On the server side the same considerations can be made. However, I am unfamiliar with server map parsing code so I do not know if the server actually cares about .arena files or if they are only used by clients when choosing maps via the UI. If the server parses .arena files, the same general solution may work as on the client with an additional entry or perhaps a "blank" .arena to prevent the map from being marked as usable on non-ioquake3 servers with the information instead in a .render or .ioarena file. The server code should snoop clients for the cl_renderer or r_renderer cvar and compare that with the currently-loaded map. If the client's renderer is not supported, either kick the client with an error message stating what's wrong (map requires different renderer, please switch to X instead) or if the cvar is not found (indicating a non-ioquake3 client) and the basic renderer is not listed as supported by the current map, kick the client with an error message stating what's wrong (map requires ioquake3 running X renderer, please go to and download the client). It may be desirable, depending on how a map fails to display on other Quake 3 clients, to allow the client to connect and load and instead abuse/reuse the MOTD code to pop up a message on the screen (a few seconds after the existing server MOTD, if there is one) to provide the same information and how to resolve the map that looks bad/doesn't work right. You could even include support on a per-renderer basis via the iorenderers.ini file as to what behavior you want, give control to the mapper via the .render/.ioarena file, or let the server op decide via another server cvar. Or multiple levels, each with a certain override of the others, say iorenderers.ini as a baseline, .render/.ioarena overrides that, and server cvar overrides both as the server op should have the ultimate option to dictate the playing experience on the server they are running.
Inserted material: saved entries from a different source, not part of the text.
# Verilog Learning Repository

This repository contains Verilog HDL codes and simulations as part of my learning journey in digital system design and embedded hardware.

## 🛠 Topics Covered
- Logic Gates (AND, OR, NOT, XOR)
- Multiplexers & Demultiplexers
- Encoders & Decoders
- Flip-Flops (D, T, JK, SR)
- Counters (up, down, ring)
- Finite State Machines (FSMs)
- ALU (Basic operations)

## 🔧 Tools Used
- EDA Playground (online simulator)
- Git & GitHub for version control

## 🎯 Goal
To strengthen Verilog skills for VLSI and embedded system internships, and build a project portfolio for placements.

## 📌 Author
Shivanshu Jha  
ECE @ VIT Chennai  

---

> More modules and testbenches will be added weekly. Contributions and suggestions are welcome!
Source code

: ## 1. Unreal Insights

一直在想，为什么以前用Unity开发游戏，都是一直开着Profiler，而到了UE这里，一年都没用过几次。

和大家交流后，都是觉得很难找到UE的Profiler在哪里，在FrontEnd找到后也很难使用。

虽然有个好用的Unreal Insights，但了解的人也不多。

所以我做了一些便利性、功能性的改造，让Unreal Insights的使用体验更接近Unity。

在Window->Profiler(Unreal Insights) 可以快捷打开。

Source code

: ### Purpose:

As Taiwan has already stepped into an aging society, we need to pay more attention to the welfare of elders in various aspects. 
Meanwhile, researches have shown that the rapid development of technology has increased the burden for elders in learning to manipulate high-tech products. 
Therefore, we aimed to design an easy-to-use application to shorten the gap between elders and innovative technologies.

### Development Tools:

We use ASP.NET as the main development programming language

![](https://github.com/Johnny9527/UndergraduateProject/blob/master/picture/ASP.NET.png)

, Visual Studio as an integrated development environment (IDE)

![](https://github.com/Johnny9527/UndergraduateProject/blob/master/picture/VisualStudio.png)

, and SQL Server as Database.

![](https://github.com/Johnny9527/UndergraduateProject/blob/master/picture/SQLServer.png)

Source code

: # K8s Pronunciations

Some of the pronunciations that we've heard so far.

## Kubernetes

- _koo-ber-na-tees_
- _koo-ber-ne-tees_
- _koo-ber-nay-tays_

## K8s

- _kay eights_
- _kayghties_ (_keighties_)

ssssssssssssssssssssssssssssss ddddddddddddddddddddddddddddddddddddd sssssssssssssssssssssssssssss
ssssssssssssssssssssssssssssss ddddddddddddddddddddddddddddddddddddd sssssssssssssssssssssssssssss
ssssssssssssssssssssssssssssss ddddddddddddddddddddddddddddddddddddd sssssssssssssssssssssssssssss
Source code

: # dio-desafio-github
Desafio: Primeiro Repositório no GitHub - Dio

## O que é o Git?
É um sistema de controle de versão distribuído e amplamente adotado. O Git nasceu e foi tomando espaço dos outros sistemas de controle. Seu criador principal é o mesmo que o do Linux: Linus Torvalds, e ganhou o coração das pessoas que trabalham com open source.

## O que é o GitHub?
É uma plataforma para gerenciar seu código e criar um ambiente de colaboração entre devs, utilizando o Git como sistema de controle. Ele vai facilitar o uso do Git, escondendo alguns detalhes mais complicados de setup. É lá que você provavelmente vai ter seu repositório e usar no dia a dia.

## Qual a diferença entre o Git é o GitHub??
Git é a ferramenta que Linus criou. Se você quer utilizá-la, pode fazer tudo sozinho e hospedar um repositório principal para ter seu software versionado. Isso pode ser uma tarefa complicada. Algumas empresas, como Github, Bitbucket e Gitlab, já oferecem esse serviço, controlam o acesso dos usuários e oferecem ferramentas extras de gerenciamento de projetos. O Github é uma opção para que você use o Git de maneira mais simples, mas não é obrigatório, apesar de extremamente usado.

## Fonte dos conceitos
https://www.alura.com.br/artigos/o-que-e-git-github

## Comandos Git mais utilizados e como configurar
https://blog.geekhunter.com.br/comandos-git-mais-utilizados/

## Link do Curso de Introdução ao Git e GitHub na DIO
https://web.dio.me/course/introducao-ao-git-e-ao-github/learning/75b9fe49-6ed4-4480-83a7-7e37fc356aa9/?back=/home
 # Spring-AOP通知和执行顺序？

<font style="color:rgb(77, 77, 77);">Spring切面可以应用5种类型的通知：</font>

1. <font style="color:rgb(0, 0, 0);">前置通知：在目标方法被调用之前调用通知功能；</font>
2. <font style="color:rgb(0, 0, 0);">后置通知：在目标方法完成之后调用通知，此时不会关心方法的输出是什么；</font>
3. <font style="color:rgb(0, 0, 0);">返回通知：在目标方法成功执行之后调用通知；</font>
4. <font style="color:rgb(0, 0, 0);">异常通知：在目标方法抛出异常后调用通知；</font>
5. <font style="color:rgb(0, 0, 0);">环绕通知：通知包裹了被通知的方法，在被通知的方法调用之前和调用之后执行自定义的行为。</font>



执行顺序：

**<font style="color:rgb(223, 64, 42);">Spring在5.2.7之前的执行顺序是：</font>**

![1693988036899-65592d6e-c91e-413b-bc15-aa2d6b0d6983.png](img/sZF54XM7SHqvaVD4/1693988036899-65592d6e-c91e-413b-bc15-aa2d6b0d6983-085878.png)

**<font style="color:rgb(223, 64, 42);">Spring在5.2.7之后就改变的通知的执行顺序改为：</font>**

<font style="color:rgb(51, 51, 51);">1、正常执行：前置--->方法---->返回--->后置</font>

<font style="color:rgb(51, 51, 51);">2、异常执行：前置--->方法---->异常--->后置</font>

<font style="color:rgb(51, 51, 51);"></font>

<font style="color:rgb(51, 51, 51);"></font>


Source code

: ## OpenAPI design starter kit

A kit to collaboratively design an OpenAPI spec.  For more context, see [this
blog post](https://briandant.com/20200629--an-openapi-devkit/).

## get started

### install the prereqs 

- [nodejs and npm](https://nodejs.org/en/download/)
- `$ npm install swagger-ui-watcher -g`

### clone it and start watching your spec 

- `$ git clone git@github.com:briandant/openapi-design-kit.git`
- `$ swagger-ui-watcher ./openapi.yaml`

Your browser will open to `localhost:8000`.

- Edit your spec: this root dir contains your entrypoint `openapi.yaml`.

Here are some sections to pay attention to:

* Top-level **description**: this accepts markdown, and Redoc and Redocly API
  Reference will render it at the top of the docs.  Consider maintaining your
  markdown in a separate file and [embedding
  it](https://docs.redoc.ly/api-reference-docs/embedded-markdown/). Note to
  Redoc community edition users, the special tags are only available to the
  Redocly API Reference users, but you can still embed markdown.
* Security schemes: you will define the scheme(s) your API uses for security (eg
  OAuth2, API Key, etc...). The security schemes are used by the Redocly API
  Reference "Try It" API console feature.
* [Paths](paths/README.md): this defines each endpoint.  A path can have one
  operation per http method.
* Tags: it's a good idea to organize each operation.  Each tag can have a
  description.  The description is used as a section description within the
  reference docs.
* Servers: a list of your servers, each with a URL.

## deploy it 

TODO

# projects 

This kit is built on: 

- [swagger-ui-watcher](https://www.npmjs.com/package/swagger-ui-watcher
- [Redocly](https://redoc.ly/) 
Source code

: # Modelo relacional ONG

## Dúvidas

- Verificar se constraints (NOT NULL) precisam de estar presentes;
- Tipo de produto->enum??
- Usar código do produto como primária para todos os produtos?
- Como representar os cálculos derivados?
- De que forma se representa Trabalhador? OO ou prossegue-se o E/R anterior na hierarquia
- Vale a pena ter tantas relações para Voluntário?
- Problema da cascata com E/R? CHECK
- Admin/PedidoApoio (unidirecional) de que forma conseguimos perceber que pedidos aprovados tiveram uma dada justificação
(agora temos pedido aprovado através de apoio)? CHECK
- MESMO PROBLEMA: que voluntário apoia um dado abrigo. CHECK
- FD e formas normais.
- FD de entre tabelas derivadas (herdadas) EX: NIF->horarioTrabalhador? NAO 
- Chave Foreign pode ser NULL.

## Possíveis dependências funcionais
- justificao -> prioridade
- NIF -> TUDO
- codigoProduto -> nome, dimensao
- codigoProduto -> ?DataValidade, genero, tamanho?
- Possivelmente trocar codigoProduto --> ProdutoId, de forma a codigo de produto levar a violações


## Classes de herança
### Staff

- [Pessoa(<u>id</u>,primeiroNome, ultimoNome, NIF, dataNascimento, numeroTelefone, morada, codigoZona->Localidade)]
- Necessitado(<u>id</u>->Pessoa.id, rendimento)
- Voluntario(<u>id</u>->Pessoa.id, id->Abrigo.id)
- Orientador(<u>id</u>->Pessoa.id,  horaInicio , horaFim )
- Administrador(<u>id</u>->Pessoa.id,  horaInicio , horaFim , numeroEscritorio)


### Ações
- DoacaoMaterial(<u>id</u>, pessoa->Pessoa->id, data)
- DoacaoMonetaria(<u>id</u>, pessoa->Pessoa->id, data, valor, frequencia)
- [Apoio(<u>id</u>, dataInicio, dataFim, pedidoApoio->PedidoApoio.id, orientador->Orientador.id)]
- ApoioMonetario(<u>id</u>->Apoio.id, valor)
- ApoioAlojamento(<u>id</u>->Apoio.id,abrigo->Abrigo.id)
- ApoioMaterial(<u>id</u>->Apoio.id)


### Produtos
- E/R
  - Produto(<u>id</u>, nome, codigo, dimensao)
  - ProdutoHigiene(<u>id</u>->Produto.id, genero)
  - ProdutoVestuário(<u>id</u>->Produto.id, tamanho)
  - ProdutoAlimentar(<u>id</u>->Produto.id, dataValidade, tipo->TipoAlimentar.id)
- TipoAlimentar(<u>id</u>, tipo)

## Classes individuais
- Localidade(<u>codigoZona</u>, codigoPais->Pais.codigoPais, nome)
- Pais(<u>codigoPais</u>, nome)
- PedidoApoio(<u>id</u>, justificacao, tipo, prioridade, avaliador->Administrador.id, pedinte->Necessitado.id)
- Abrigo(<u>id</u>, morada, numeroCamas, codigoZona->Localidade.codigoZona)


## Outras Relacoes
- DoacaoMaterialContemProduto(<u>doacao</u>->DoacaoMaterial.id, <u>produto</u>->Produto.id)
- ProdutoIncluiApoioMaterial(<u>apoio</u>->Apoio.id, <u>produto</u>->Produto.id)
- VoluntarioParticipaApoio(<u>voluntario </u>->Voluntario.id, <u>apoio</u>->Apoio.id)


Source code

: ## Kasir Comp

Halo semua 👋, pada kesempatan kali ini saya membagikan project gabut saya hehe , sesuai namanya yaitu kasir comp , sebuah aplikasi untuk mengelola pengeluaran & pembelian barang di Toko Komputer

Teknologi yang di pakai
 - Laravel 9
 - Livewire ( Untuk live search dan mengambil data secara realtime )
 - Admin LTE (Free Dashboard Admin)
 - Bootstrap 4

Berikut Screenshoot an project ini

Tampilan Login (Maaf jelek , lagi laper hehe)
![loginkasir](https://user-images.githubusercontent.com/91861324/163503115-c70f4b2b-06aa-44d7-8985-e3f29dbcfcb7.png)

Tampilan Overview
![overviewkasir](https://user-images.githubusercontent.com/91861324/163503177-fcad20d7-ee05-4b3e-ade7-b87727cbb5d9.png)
Enhanced Model/Animation Support

One of the desirable bullet points for attracting artists is the ability to use a more "modern" model and animation format. In this case, exporting to vertex animation is old and busted but exporting to skeletal animation is the "new" hotness. Being able to take advantage of things like normal maps are also of interest to modelers as making a normal map from a high-poly model to apply to a lower-poly version of that same model is part of the typical workflow that is used in the gaming industry nowadays. Being able to offer that same workflow and having real results is far more attractive than telling your potential artists, "well, do it like you'd like to do and then we'll just ignore all the work when we dump it into an MD3." Yes, the artist can still do the same workflow but without the payoff of seeing it used in-game in all its glory, the artist tends to get unhappy.

The MD5 format support in XreaL is a great starting point. However, I do not know if this format can gracefully be degraded for legacy renderer support. If so, then adding support for MD5 should be "global" for the engine in the sense that it would be available to any renderer.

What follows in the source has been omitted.